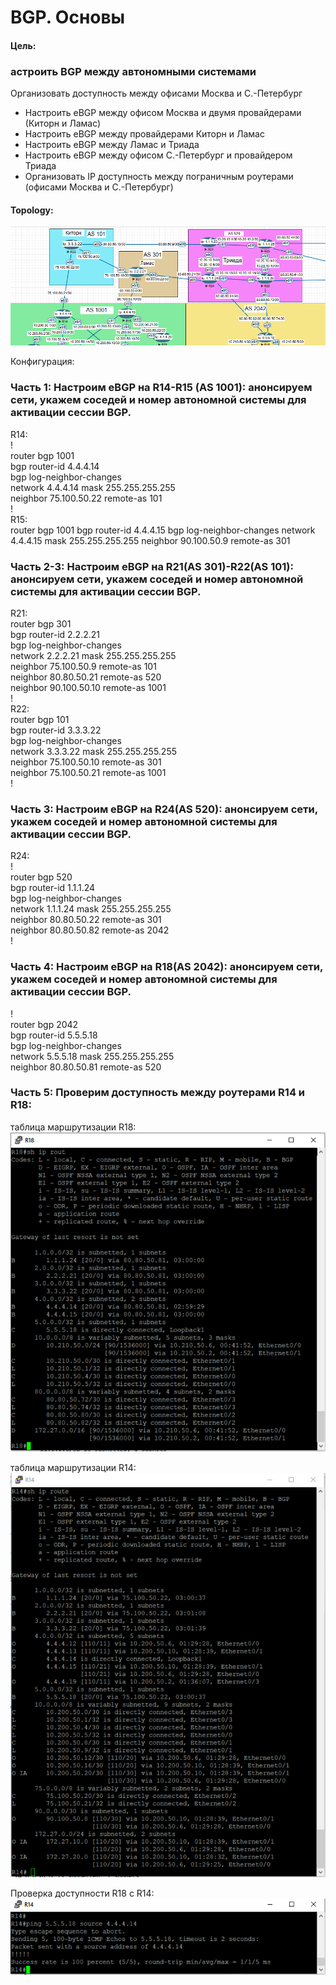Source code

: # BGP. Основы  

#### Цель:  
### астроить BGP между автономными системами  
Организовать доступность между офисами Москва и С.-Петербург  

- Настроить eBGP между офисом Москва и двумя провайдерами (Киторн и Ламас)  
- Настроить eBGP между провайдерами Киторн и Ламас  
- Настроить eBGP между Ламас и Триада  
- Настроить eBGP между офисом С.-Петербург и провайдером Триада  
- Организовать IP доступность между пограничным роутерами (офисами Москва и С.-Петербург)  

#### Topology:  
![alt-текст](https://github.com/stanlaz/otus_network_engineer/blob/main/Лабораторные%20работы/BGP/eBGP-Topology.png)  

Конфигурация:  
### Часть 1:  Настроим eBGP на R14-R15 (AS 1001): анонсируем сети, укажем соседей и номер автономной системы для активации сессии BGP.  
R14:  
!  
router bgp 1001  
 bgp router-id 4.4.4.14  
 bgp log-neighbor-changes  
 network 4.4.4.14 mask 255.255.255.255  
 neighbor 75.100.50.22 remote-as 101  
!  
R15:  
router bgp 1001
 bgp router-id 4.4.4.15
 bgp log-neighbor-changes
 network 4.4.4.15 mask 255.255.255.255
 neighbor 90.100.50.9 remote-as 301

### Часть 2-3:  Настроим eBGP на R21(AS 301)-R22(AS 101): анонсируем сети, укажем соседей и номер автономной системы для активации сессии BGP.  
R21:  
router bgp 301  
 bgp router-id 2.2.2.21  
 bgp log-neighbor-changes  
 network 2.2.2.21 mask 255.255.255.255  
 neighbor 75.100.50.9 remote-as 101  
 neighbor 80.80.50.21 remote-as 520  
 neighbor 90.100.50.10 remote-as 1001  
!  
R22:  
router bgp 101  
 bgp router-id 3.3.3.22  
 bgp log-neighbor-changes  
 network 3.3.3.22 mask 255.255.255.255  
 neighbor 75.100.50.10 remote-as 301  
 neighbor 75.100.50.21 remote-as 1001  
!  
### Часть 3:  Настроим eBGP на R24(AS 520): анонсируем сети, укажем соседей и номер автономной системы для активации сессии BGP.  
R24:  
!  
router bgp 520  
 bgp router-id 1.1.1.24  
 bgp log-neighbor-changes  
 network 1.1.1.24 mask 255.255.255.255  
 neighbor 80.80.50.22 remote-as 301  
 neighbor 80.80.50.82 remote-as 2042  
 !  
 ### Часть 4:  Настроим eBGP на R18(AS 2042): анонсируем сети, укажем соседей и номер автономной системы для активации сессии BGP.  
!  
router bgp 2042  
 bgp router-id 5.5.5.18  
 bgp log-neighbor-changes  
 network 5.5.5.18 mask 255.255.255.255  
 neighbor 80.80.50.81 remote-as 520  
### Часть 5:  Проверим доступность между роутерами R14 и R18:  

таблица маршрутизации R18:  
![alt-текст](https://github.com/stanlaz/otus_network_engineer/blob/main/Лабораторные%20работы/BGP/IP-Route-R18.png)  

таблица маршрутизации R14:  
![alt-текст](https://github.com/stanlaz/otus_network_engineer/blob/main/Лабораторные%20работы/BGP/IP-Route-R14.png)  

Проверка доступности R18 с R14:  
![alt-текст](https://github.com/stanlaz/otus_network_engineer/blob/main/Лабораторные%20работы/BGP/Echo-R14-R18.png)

□ □ □ □ □ □ □

About this exercise> Check each line of the data above, and please copy the ones in which the string "провайдерами" occurs.

Problem solution>
- Настроить eBGP между офисом Москва и двумя провайдерами (Киторн и Ламас)  
- Настроить eBGP между провайдерами Киторн и Ламас  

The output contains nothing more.